A Cabana e Deus

Deus pode se apresentar aos homens como arbustos em chamas para Moisés, em nuvens e pilares de fogo a Israel, como andarilho para Abraão, como um encrenqueiro lutador para Jacó, como um fedido pastor de ovelhas nos Salmos, como Luz, como Leão, como Cordeiro de sete olhos e sete chifres, como uma Pomba, como um Papai louco por seu filho rebelde e até como um judeu baixinho, pobre e pacifista. Esse judeu narigudo de pele escura, que provavelmente se parecia com um refugiado desses que a gente odeia tanto, já foi representado na arte como um europeu de olhos azuis nada másculo, de barba e sem barba, cabeludo e de cabelo curto, com roupa e sem roupa. Já teve suas versões orientais de olhos puxados e também de monge indiano. Já foi pintado com doenças de pele, sendo torturado, ensanguentado, com chagas nojentas e esquelético. Mas, se representar Deus como uma mulher (ainda mais negra!), aí é heresia - e heresia é inferno sem churumelas. Deus nos livre de Deus ser ela e não ele até que por um segundo! Deus pode ser bicho, pode ser planta, pode ser elementos da natureza, pode ser homem (até três deles!), mas mulher não. Não, não, não. Ainda fica mais complicado quando essa negra quer incondicionalmente reverter o coração do assassino e salvá-lo (como na história do livro). Representar Deus como uma mulher não é heresia muito menos sacrilégio. Heresia é pensar que Deus se ofende em pensar que ele (por falta de um pronome neutro) é ela. 
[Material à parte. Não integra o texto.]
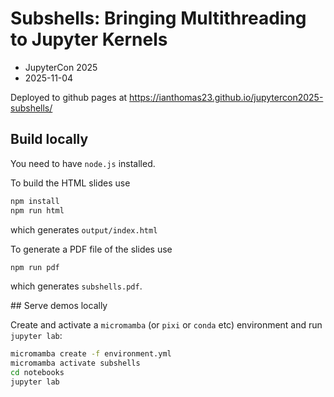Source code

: # Subshells: Bringing Multithreading to Jupyter Kernels

- JupyterCon 2025
- 2025-11-04

Deployed to github pages at https://ianthomas23.github.io/jupytercon2025-subshells/

## Build locally

You need to have `node.js` installed.

To build the HTML slides use

```bash
npm install
npm run html
```

which generates `output/index.html`

To generate a PDF file of the slides use

```bash
npm run pdf
```

which generates `subshells.pdf`.

## Serve demos locally

Create and activate a `micromamba` (or `pixi` or `conda` etc) environment and run `jupyter lab`:


```bash
micromamba create -f environment.yml
micromamba activate subshells
cd notebooks
jupyter lab
```
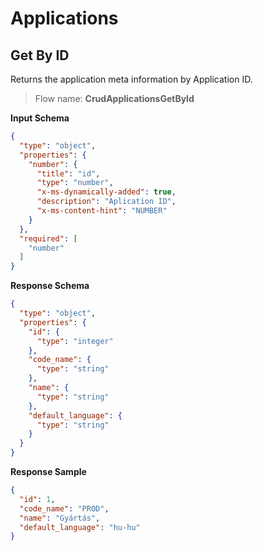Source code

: # Applications

## Get By ID

Returns the application meta information by Application ID.

> Flow name: **CrudApplicationsGetById**

**Input Schema**

```json
{
  "type": "object",
  "properties": {
    "number": {
      "title": "id",
      "type": "number",
      "x-ms-dynamically-added": true,
      "description": "Aplication ID",
      "x-ms-content-hint": "NUMBER"
    }
  },
  "required": [
    "number"
  ]
}
```

**Response Schema**

```json
{
  "type": "object",
  "properties": {
    "id": {
      "type": "integer"
    },
    "code_name": {
      "type": "string"
    },
    "name": {
      "type": "string"
    },
    "default_language": {
      "type": "string"
    }
  }
}
```

**Response Sample**

```json
{
  "id": 1,
  "code_name": "PROD",
  "name": "Gyártás",
  "default_language": "hu-hu"
}
```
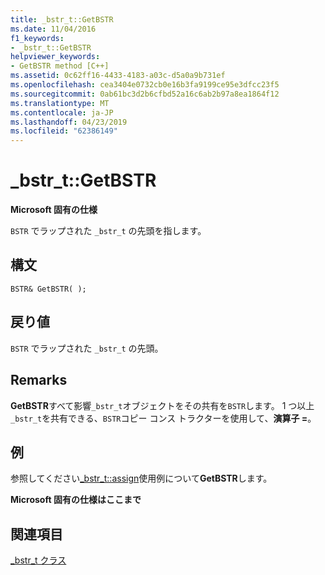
 ```yaml
---
title: _bstr_t::GetBSTR
ms.date: 11/04/2016
f1_keywords:
- _bstr_t::GetBSTR
helpviewer_keywords:
- GetBSTR method [C++]
ms.assetid: 0c62ff16-4433-4183-a03c-d5a0a9b731ef
ms.openlocfilehash: cea3404e0732cb0e16b3fa9199ce95e3dfcc23f5
ms.sourcegitcommit: 0ab61bc3d2b6cfbd52a16c6ab2b97a8ea1864f12
ms.translationtype: MT
ms.contentlocale: ja-JP
ms.lasthandoff: 04/23/2019
ms.locfileid: "62386149"
---
```

# <a name="bstrtgetbstr"></a>_bstr_t::GetBSTR

**Microsoft 固有の仕様**

`BSTR` でラップされた `_bstr_t` の先頭を指します。

## <a name="syntax"></a>構文

```
BSTR& GetBSTR( );
```

## <a name="return-value"></a>戻り値

`BSTR` でラップされた `_bstr_t` の先頭。

## <a name="remarks"></a>Remarks

**GetBSTR**すべて影響`_bstr_t`オブジェクトをその共有を`BSTR`します。 1 つ以上`_bstr_t`を共有できる、`BSTR`コピー コンス トラクターを使用して、**演算子 =**。

## <a name="example"></a>例

参照してください[_bstr_t::assign](../cpp/bstr-t-assign.md)使用例について**GetBSTR**します。

**Microsoft 固有の仕様はここまで**

## <a name="see-also"></a>関連項目

[_bstr_t クラス](../cpp/bstr-t-class.md)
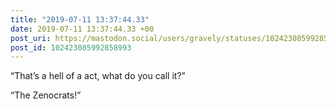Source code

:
 ```yaml
---
title: "2019-07-11 13:37:44.33"
date: 2019-07-11 13:37:44.33 +00
post_uri: https://mastodon.social/users/gravely/statuses/102423085992858993
post_id: 102423085992858993
---
```

“That’s a hell of a act, what do you call it?”

“The Zenocrats!”


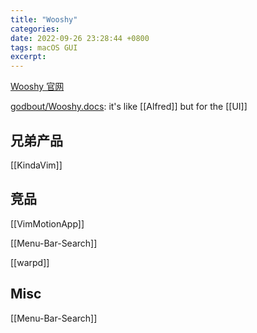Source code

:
 ```yaml
---
title: "Wooshy"
categories: 
date: 2022-09-26 23:28:44 +0800
tags: macOS GUI
excerpt: 
---
```


[Wooshy 官网](https://wooshy.app/)

[godbout/Wooshy.docs](https://github.com/godbout/Wooshy.docs): it's like [[Alfred]] but for the [[UI]]


## 兄弟产品

[[KindaVim]]


## 竞品

[[VimMotionApp]]

[[Menu-Bar-Search]]

[[warpd]]

## Misc

[[Menu-Bar-Search]]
Apesar de literariamente achar A Cabana um livro clichê em termos de narrativa e apelo a casos extremos, teologicamente achei interessante, bem pesquisado, criticando ídolos da teologia reformada de maneira imaginativa. Há uma camada do livro que só dá para apreciar se interessando muito por teologia e tendo um mínimo de cabeça aberta para se engajar com as artes de maneira não-iconoclasta. Acredito que A Cabana sofre hoje o preconceito que Nárnia sofreu em seus dias. De longe estou equiparando as obras, mas há um preconceito highlander na cristandade que de tempos em tempos se levanta contra a arte que não entende e expurga ao inferno tudo que não aprecia. Porque, claro, na cristandade, não gostar é o mesmo que não ser bíblico. 

Leia Nárnia, leia A Cabana, leia tudo o que quiser, o Index Prohibitorum não é mais lei. 

E vamos lembrar que quem começa proibindo (ou desencorajando) as artes às vezes acaba metralhando cartunistas.